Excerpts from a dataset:
....................
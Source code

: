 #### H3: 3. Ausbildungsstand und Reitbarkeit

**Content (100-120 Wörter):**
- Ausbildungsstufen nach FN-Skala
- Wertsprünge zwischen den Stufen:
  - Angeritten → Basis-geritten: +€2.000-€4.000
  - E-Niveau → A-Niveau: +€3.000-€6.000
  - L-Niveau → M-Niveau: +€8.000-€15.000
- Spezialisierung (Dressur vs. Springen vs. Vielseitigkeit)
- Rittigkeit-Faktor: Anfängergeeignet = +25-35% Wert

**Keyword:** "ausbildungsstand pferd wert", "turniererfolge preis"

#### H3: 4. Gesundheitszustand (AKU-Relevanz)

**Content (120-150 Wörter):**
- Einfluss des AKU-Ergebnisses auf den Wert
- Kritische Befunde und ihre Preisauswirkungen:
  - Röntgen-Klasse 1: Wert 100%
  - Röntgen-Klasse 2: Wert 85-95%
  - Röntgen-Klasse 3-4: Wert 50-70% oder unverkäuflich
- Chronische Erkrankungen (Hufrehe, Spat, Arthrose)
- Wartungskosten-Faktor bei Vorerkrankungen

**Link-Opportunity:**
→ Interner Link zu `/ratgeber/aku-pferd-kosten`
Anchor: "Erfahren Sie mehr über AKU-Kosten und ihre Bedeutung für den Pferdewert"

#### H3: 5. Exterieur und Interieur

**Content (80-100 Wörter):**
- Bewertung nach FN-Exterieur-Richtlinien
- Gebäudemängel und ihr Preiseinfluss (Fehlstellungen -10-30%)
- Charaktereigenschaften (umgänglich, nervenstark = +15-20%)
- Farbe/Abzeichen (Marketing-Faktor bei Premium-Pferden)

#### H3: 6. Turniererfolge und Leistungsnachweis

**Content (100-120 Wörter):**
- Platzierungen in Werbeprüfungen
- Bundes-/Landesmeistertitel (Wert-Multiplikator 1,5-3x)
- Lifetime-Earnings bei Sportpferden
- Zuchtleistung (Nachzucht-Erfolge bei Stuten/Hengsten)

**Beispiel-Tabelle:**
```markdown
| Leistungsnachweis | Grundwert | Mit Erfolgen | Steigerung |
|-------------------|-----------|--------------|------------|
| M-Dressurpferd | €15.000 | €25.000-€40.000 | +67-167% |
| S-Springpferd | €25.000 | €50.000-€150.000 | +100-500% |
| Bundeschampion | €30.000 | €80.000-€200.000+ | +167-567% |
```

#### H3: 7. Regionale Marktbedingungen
....................
→ YOUR OBJECTIVE:
The number of lines in the records that include "Klasse" is what is needed, with no other words.

→ SOLUTION FOR THIS PROBLEM:
3